Bir neşe kaynağı…
Hani derler ya 'Bir ömür'aynen öyle.
Yüreğini herkesle paylaşmak için yarışıyor.
Hem de sevgiye en fazla kendisinin ihtiyacı varken.
Hazır cevaplığını mı, sevimliliğini mi, pozitif yanını mı?
Sizlere onun hangi özelliğini anlatsam ki?
Yıllarca alacak olduğu psikolojik tedavinin sağlayacağı etkinin değeri, onun hayat enerjisi karşısında -onu tanısanız eminim siz de öyle düşünürsünüz-çok az olacaktır.
Ama hayatın bir de can alıcı yönleri var ki; bunlardan biri de kızımızın hayatın acımasız yüzüyle karşılaşmış olmasıydı.
Her şeye rağmen kızımız hayatın o acımasız yüzüne pervasızca meydan okuyor.
Altı kardeşin en küçüğü olan on dört yaşındaki Emine, ağabeyinin iliğiyle hayata tutundu. Şimdi Allah vergisi yeteneğiyle, sevgi dolu yüreğiyle temas kurduğu herkesi hayata tutunduruyor.
Doktorundan, hemşiresine, hastalardan, hasta yakınlarına, öğrencilere kadar umut aşılıyor.
Annesi, diğer çocuklarından çok farklı olduğunu söylüyor kızının. Öyle ki,"Sonuçlar iyi çıkarsa köyümüze gideceğiz" diyen annesine tepkisini şöyle dile getiriyor.
"Anneeeee! Bende kötü bir şey mi bekliyorsun, tabi ki köyümüze gideceğiz" diyerek hiç endişeye yer vermiyor, umutsuzluğu lügatinden silip atmış.
İlk kez görenler, güleç yüzü ve sevimli kızın tavırlarını görünce, içlerindeki rüzgar kişiyi onun sevgi deryasına taşıyor.
Samsun'da Çakırlar Korusu'nda birkaç dakikada onlarca üniversite öğrencisinin sevgisini kazanırken, çalışmalarımızın öğrenci grubuna anlatılmasına ön ayak oldu.

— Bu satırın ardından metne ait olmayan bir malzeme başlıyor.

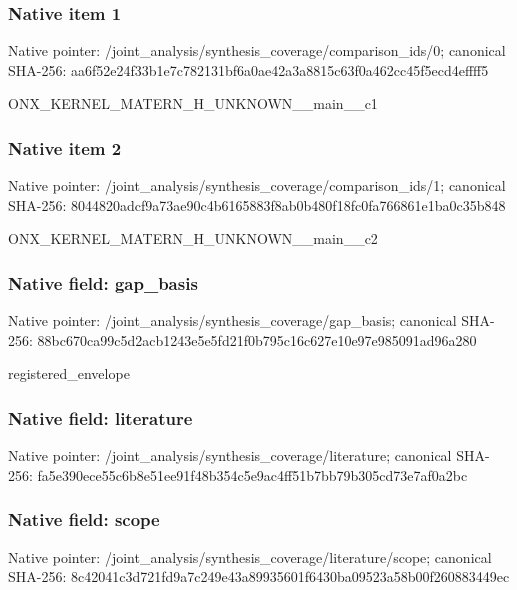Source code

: \documentclass[10pt,a4paper]{article}
\begin{document}
\subsubsection{Native item 1}
Native pointer: /joint\_\allowbreak{}analysis/synthesis\_\allowbreak{}coverage/comparison\_\allowbreak{}ids/0; canonical SHA-256: aa6f52e24f33b1e7c782131bf6a0ae42a3a8815c63f0a462cc45f5ecd4effff5

\begingroup\raggedright\sloppy ONX\_\allowbreak{}KERNEL\_\allowbreak{}MATERN\_\allowbreak{}H\_\allowbreak{}UNKNOWN\_\allowbreak{}\_\allowbreak{}main\_\allowbreak{}\_\allowbreak{}c1\par\endgroup

\subsubsection{Native item 2}
Native pointer: /joint\_\allowbreak{}analysis/synthesis\_\allowbreak{}coverage/comparison\_\allowbreak{}ids/1; canonical SHA-256: 8044820adcf9a73ae90c4b6165883f8ab0b480f18fc0fa766861e1ba0c35b848

\begingroup\raggedright\sloppy ONX\_\allowbreak{}KERNEL\_\allowbreak{}MATERN\_\allowbreak{}H\_\allowbreak{}UNKNOWN\_\allowbreak{}\_\allowbreak{}main\_\allowbreak{}\_\allowbreak{}c2\par\endgroup

\subsubsection{Native field: gap\_\allowbreak{}basis}
Native pointer: /joint\_\allowbreak{}analysis/synthesis\_\allowbreak{}coverage/gap\_\allowbreak{}basis; canonical SHA-256: 88bc670ca99c5d2acb1243e5e5fd21f0b795c16c627e10e97e985091ad96a280

\begingroup\raggedright\sloppy registered\_\allowbreak{}envelope\par\endgroup

\subsubsection{Native field: literature}
Native pointer: /joint\_\allowbreak{}analysis/synthesis\_\allowbreak{}coverage/literature; canonical SHA-256: fa5e390ece55c6b8e51ee91f48b354c5e9ac4ff51b7bb79b305cd73e7af0a2bc

\subsubsection{Native field: scope}
Native pointer: /joint\_\allowbreak{}analysis/synthesis\_\allowbreak{}coverage/literature/scope; canonical SHA-256: 8c42041c3d721fd9a7c249e43a89935601f6430ba09523a58b00f260883449ec
\end{document}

Yine Batıpark'ta kimsenin cesaret edemediği, herkesin takdirini kazanan sosyal yanını gördüğümüzde, ona bir kez daha hayran olduk.
Gösterdiği özgüvenin oluşturduğu dostluk ortamı, ancak bu kadar sıcak olabilirdi.
Kafeteryada oturan üniformalı iki polisimizin arkasından yanaşarak gözlerini kapatması ve "Ben kimim bilin bakalım" dedikten sonra onlara "Neden oturuyorsunuz?" diye çıkışması yoğun tebessümlerle karşılandı.
Kısa sürede polislerle kırk yıllık dost olan, onları araçlarının başına davet eden, kendisini onlarla resimleyen ve araçlarının içine kadar giren kızımız.
Sana Allah'tan sağlıklı ve mutlu yıllar diliyorum.
Tanıyanın tekrar görmek istediği, herkese sevgi aşılayan kızımız bana 'İçinden bir dilek tut' diyor, bir süre sonra 'Senin dileğin gerçekleşecek' dediğinde tuttuğum dileği kendisine söylüyorum. Fakat itirazı peşin 'Tutulan dilek söylenmez ki' diyerek gönülleri bir kez daha fethediyor.
Ağabeyinin iliğini alan 'Gönülleri fetheden kız.'
Seni geç tanıdık ama bırakmaya hiç niyetimiz yok.
Onu tanıyanlarında hayata küsmeye hakları yok.